In geneontology/go-annotation#1683 (comment) Doug asked for examples of annotations we would expect to see inferred. So here are a couple:

  • The GO:0005484 part_of GO:0061025 example in the original ticket 1683 summary is still an issue for PomBase. In a comment Tanya found the same for the TAIR file.
  • Another example, where the MF has IDA evidence, is PomBase jmj2/SPAC1002.05c. It's annotated to MF GO:0034647, which is part_of BP GO:0034721. But the GO:0034721 annotation is NOT in either pombase-prediction.gaf or gene_association.pombase.inf.gaf.

@dougli1sqrd
Copy link
Contributor

So just to be clear, the inf and prediction gaf files are the same file, just renamed.
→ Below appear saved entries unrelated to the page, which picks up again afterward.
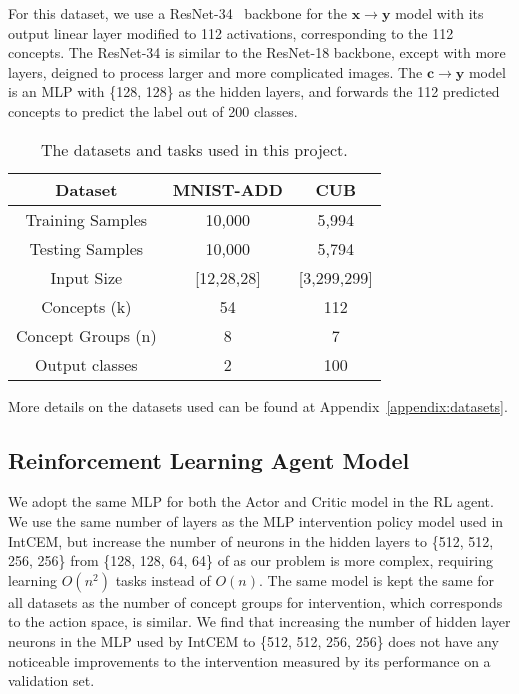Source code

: For this dataset, we use a ResNet-34~\cite{resnet} backbone for the $\mathbf{x} \to \mathbf{y}$
model with its output linear layer modified to 112 activations, corresponding
to the 112 concepts. The ResNet-34 is similar to the ResNet-18 backbone,
except with more layers, deigned to process larger and more complicated images.
The $\mathbf{c} \to \mathbf{y}$ model is an MLP with \{128, 128\} as the hidden
layers, and forwards the 112 predicted concepts to predict the label out of 200 classes.


\begin{table}
    \centering
    \renewcommand{\arraystretch}{1.5}
    \begin{tabular}{c|cc}

    Dataset & MNIST-ADD & CUB \\
    \hline
    Training Samples & 10,000 & 5,994 \\
    Testing Samples & 10,000 & 5,794 \\
    Input Size & [12,28,28] & [3,299,299]\\
    Concepts (k) & 54 & 112 \\
    Concept Groups (n) & 8 & 7 \\
    Output classes & 2 & 100
    \end{tabular}
    \caption{The datasets and tasks used in this project.}
    \label{table:datasets}
\end{table}

More details on the datasets used can be found at Appendix~\ref{appendix:datasets}.

\subsection{Reinforcement Learning Agent Model}
We adopt the same MLP for 
both the Actor and Critic model in the RL agent. 
We use the same number of layers as the MLP intervention policy
 model used in IntCEM, but increase the number of neurons in the hidden layers
 to \{512, 512, 256, 256\} from \{128, 128, 64, 64\}
 of as 
 our problem is more complex, requiring 
 learning $O(n^2)$ tasks instead of $O(n)$.
 The same model is kept 
 the same for all datasets as the number of concept groups for intervention,
 which corresponds to the action space,
 is similar. We find that increasing the number of hidden layer neurons
 in the MLP used by 
 IntCEM to \{512, 512, 256, 256\} does not have any noticeable improvements
 to the intervention measured by its performance
 on a validation set.
    
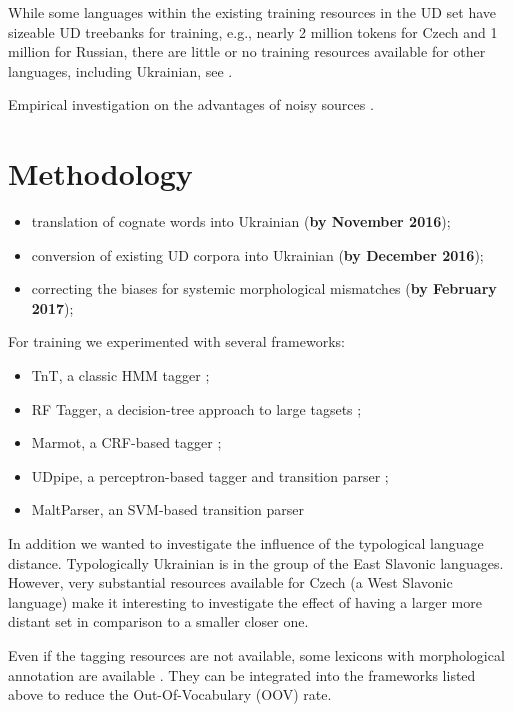 \documentclass[11pt]{article}
\begin{document}
While some languages within  the existing training resources in the UD set have sizeable UD treebanks for training, e.g., nearly 2 million tokens for Czech and 1 million for Russian, there are little or no training resources available for other languages, including Ukrainian, see .  

Empirical investigation on the advantages of noisy sources \cite{hovy14}.

\section{Methodology}

\begin{itemize}
\item translation of cognate words into Ukrainian \cite{babych16} (\textbf{by November 2016});
\item conversion of existing UD corpora into Ukrainian \cite{reddy11kannada} (\textbf{by December 2016});
\item correcting the biases for systemic morphological mismatches (\textbf{by February 2017});
\end{itemize}

For training we experimented with several frameworks:
\begin{itemize}
\item TnT, a classic HMM tagger \cite{brants00};
\item RF Tagger, a decision-tree approach to large tagsets \cite{schmid08};
\item Marmot, a CRF-based tagger \cite{muller13};
\item UDpipe, a perceptron-based tagger and transition parser \cite{straka16};
\item MaltParser, an SVM-based transition parser \cite{nivre06malt}
\end{itemize}

In addition we wanted to investigate the influence of the typological language distance.    Typologically Ukrainian is in the group of the East Slavonic languages.  However, very substantial resources available for Czech (a West Slavonic language) make it interesting to investigate the effect of having a larger more distant set in comparison to a smaller closer one.  

Even if the tagging resources are not available, some lexicons with morphological annotation are available \cite{derzhanski09}.  They can be integrated into the frameworks listed above to reduce the Out-Of-Vocabulary (OOV) rate.
\end{document}
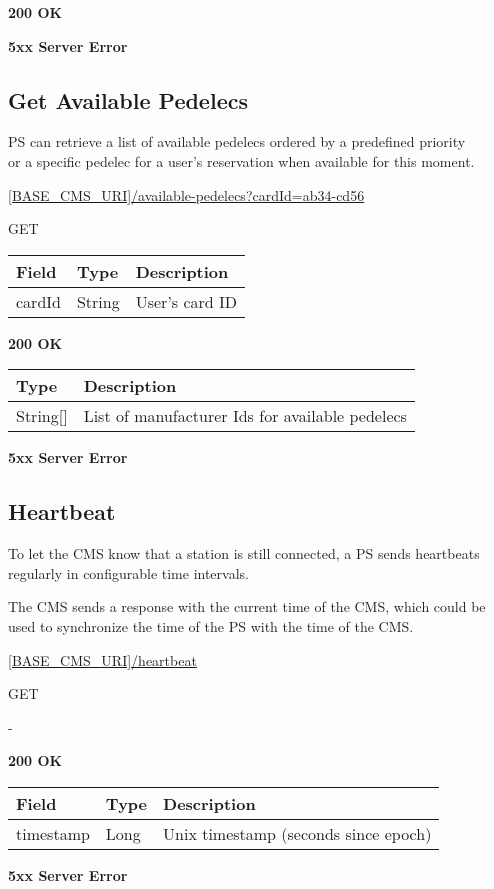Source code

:  \textbf{200 OK}

 \textbf{5xx Server Error}

\subsection{Get Available Pedelecs}

\acs{PS} can retrieve a list of available pedelecs ordered by a predefined priority\\ or a specific pedelec for a user's reservation when available for this moment.

 \url{[BASE_CMS_URI]/available-pedelecs?cardId=ab34-cd56}

 GET

\begin{table}[!h]
\vspace{-7mm}
\begin{tabularx}{\linewidth}{ | l | l | X | }
  \hline
  \rowcolor{table-head}
  Field & Type & Description \\
  \hline
  	cardId & String & User's card ID\\
    \hline
\end{tabularx}
\end{table}


 \textbf{200 OK}

\begin{tabularx}{\linewidth}{ | l | X | }
  \hline
  \rowcolor{table-head}
  Type & Description \\
  \hline
  	String[] & List of manufacturer Ids for available pedelecs \\	
  \hline
\end{tabularx}

 \textbf{5xx Server Error}

\subsection{Heartbeat}

To let the \acs{CMS} know that a station is still connected, a \acs{PS} sends heartbeats regularly in configurable time intervals.

The \acs{CMS} sends a response with the current time of the \acs{CMS}, which could be used to synchronize the time of the \acs{PS} with the time of the \acs{CMS}.

 \url{[BASE_CMS_URI]/heartbeat}

 GET

 -

 \textbf{200 OK}

\begin{tabularx}{\linewidth}{ | l | l | X | }
  \hline
  \rowcolor{table-head}
  Field & Type & Description \\
  \hline
  	timestamp & Long			& Unix timestamp (seconds since epoch) \\	
  \hline
\end{tabularx}


 \textbf{5xx Server Error}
Owltools is for some reason no longer producing the other predicted lines. We're getting to the bottom of why that is.

@cmungall
Copy link
Member

cmungall commented Feb 3, 2018

Thanks for your patience. Here is where we are

filenames and locations

file names:

you are correct about the filename transition form old to new, .inf.gaf -> -prediction.gaf

locations:

as Eric stated in geneontology/go-annotation#1683 (comment)

The http://build.berkeleybop.org jobs are the old pipeline. Apologies if this is confusing while we're in transition.

lack of inferences

The aspect in the generated GAFs may not be correct, see separate ticket: #524
Although the aspect is redundant with the GO ID, and software looks at the latter this must be fixed. It also creates a very confusing situation for spot-checking the GAFs.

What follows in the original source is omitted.